Work instruction
The answer must be an exact reproduction of all the entries.

++++++

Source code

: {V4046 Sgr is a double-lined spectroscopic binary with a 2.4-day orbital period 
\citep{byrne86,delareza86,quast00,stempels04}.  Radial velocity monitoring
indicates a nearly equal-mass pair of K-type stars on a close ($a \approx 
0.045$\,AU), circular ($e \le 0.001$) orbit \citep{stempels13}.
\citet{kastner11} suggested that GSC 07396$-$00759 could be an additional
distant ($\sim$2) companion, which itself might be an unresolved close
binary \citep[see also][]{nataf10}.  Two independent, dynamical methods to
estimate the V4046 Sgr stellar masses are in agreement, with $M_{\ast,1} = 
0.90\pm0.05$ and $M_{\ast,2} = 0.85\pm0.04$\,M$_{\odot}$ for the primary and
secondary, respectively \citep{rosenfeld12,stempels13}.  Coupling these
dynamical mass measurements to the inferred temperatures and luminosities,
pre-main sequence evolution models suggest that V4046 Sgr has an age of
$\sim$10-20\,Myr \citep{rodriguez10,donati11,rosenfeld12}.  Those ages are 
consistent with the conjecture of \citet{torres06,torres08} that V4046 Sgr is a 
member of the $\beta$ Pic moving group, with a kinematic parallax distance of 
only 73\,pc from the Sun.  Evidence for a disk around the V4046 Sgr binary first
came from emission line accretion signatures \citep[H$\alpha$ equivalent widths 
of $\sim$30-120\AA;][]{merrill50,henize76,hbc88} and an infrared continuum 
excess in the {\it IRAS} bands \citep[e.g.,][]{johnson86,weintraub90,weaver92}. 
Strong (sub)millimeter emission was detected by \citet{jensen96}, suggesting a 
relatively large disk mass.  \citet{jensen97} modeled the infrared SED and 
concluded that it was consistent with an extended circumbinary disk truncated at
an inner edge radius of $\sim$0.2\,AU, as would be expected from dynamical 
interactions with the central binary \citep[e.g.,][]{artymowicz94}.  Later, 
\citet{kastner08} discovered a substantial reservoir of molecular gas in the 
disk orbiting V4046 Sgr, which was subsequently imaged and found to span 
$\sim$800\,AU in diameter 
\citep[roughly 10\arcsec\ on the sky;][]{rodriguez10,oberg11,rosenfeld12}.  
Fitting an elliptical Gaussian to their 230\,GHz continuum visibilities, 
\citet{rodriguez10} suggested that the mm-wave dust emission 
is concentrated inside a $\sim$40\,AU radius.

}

++++++

Solution to this exercise
Source code

: {V4046 Sgr is a double-lined spectroscopic binary with a 2.4-day orbital period 
\citep{byrne86,delareza86,quast00,stempels04}.  Radial velocity monitoring
indicates a nearly equal-mass pair of K-type stars on a close ($a \approx 
0.045$\,AU), circular ($e \le 0.001$) orbit \citep{stempels13}.
\citet{kastner11} suggested that GSC 07396$-$00759 could be an additional
distant ($\sim$2) companion, which itself might be an unresolved close
binary \citep[see also][]{nataf10}.  Two independent, dynamical methods to
estimate the V4046 Sgr stellar masses are in agreement, with $M_{\ast,1} = 
0.90\pm0.05$ and $M_{\ast,2} = 0.85\pm0.04$\,M$_{\odot}$ for the primary and
secondary, respectively \citep{rosenfeld12,stempels13}.  Coupling these
dynamical mass measurements to the inferred temperatures and luminosities,
pre-main sequence evolution models suggest that V4046 Sgr has an age of
$\sim$10-20\,Myr \citep{rodriguez10,donati11,rosenfeld12}.  Those ages are 
consistent with the conjecture of \citet{torres06,torres08} that V4046 Sgr is a 
member of the $\beta$ Pic moving group, with a kinematic parallax distance of 
only 73\,pc from the Sun.  Evidence for a disk around the V4046 Sgr binary first
came from emission line accretion signatures \citep[H$\alpha$ equivalent widths 
of $\sim$30-120\AA;][]{merrill50,henize76,hbc88} and an infrared continuum 
excess in the {\it IRAS} bands \citep[e.g.,][]{johnson86,weintraub90,weaver92}. 
Strong (sub)millimeter emission was detected by \citet{jensen96}, suggesting a 
relatively large disk mass.  \citet{jensen97} modeled the infrared SED and 
concluded that it was consistent with an extended circumbinary disk truncated at
an inner edge radius of $\sim$0.2\,AU, as would be expected from dynamical 
interactions with the central binary \citep[e.g.,][]{artymowicz94}.  Later, 
\citet{kastner08} discovered a substantial reservoir of molecular gas in the 
disk orbiting V4046 Sgr, which was subsequently imaged and found to span 
$\sim$800\,AU in diameter 
\citep[roughly 10\arcsec\ on the sky;][]{rodriguez10,oberg11,rosenfeld12}.  
Fitting an elliptical Gaussian to their 230\,GHz continuum visibilities, 
\citet{rodriguez10} suggested that the mm-wave dust emission 
is concentrated inside a $\sim$40\,AU radius.

}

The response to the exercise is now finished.